I've been looking at getting some decent all round tyres without breaking the bank.

I've been suggested Rotalla RU01 but i've been told these are s***.

Can anyone advise what's the best?

Dimensions: 245/35 r19

Most tyres are £135+ (cheapest I have found goodyear Eagle's @)


----------



## Mark Pred (Feb 1, 2017)

Buy cheap, buy twice... I wouldn't scrimp on tyres, not unless they're going on a ten year old Volvo... I've never understood people who own performance cars, yet will put God awful cheap rubber on them. Pal of mine just put some cheap tyres on his M4 and has learnt very quickly that this was a false economy. I've now got Continental Sport Contact 6 on my TTS, awesome tyres. Highly recommended.


----------



## 90TJM (Sep 30, 2013)

If you are only changing the fronts I would stick to Potenzas.If all 4 then the Goodyears look a good price.I dont think you will
find many decent tyres for less, even the likes of Kumho Ecstas wont be much cheaper.


----------



## TerryCTR (Nov 12, 2009)

I'll be going for MPSS myself but the Eagle F1's are meant to go well on the TT's


----------



## Gren (Jul 25, 2002)

Always used F1s. Not had to change from the originals on this car yet but can't imagine I'd change


----------



## patatus (Jun 12, 2006)

I've changed the Potenza for Goodyear Asymmetric F1. It's night and day. F1 are 1000x better. So much quieter.... and cheaper than Bridgestone.


----------



## csi_basel (May 11, 2006)

I had Continental Sport 6s on my last TTS and that was a fantastic tyre. I will do the same once the Hankooks are done.


----------



## chappers09 (Mar 13, 2016)

Hi all,

thanks for your suggestions.

in the end I went for the fan favourite, Eagle F1's.

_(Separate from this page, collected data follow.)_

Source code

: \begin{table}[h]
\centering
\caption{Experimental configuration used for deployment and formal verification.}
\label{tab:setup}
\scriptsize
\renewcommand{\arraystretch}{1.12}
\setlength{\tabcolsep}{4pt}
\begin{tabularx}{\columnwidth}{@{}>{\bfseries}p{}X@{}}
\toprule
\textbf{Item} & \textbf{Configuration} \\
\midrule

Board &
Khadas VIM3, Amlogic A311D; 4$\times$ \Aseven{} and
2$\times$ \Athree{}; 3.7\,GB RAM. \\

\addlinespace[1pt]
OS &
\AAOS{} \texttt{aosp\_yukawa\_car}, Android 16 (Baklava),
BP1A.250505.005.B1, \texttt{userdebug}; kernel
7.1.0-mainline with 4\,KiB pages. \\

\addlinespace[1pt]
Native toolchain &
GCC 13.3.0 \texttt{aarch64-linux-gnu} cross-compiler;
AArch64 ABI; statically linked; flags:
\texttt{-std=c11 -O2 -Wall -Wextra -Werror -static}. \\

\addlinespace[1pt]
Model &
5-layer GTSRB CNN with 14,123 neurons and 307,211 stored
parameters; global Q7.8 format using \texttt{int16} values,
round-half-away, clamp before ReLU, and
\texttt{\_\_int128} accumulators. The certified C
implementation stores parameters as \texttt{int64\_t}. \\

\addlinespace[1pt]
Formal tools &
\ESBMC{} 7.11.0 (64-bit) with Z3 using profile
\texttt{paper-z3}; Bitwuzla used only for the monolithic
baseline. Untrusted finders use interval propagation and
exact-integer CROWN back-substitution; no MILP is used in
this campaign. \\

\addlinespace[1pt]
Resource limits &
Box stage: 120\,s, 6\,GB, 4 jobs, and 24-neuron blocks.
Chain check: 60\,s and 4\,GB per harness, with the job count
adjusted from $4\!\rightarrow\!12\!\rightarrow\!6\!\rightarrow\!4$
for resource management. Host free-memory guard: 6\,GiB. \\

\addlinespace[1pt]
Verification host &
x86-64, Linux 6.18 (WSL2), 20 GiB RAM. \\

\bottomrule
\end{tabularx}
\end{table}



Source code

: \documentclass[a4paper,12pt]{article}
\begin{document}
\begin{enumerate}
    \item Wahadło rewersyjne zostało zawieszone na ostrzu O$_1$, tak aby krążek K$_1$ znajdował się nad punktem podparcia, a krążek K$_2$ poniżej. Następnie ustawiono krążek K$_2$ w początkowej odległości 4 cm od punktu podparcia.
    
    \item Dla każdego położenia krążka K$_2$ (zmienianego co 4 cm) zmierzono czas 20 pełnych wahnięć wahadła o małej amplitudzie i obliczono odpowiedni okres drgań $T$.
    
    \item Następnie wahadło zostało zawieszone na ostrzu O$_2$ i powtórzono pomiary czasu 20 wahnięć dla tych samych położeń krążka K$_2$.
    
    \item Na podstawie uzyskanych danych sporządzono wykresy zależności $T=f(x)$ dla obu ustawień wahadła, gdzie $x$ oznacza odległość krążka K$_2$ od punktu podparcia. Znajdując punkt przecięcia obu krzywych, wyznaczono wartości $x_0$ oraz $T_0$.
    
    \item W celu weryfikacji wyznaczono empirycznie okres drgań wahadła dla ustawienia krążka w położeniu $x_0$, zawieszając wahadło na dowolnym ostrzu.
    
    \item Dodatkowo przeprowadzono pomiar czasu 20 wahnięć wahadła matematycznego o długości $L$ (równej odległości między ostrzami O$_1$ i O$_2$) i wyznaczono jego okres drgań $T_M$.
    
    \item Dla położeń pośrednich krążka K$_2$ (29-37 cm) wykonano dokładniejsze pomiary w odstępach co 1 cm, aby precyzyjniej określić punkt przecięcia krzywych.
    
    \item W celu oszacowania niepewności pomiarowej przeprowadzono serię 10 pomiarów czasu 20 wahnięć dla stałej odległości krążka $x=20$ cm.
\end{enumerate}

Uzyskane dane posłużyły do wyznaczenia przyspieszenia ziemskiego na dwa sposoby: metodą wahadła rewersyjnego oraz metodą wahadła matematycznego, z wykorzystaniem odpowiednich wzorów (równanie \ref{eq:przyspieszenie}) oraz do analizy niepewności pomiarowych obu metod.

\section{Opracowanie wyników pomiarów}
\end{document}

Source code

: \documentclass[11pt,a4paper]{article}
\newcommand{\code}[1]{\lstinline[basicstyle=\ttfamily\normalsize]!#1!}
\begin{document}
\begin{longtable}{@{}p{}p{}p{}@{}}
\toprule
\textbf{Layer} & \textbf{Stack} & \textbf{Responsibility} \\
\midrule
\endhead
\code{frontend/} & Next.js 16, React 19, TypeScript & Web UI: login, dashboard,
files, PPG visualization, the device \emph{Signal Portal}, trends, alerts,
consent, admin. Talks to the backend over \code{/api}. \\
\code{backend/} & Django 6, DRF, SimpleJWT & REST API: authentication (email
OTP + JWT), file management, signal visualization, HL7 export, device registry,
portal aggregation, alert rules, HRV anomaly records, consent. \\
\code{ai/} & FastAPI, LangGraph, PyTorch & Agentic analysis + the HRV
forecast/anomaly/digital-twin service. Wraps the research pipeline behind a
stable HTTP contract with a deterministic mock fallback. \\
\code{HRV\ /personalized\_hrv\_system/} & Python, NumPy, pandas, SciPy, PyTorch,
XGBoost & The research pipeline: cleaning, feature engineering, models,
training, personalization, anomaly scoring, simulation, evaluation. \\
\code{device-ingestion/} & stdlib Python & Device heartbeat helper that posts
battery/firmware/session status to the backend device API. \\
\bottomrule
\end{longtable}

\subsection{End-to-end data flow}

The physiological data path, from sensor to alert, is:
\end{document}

Bought them off tyre leader and got them fitted at a local garage for £10 a tyre.

Total outlay was £274 for the 2 Eagle F1 AS3's.

Cheers

Sam


----------



## F1SpaceMonkey (Nov 21, 2015)

chappers09 said:


> Hi all,
> 
> thanks for your suggestions.
> 
> ...


who was the tyre dealer?


----------



## TerryCTR (Nov 12, 2009)

Tyre Leader


----------



## minsTTerman (Aug 5, 2003)

Changed my standard Hankooks after about 13 months (around 15-16k mileage - can't remember exactly) when they were at the legal limit to Michelin Pilot Super Sports.

I know the Michelin's are relatively expensive when compared to some of the other brands, but so far have done around 23k miles and they're still around 2.5mm.

So as well as being amongst the best performing, they're also probably one of the cheapest on a cost per mile basis.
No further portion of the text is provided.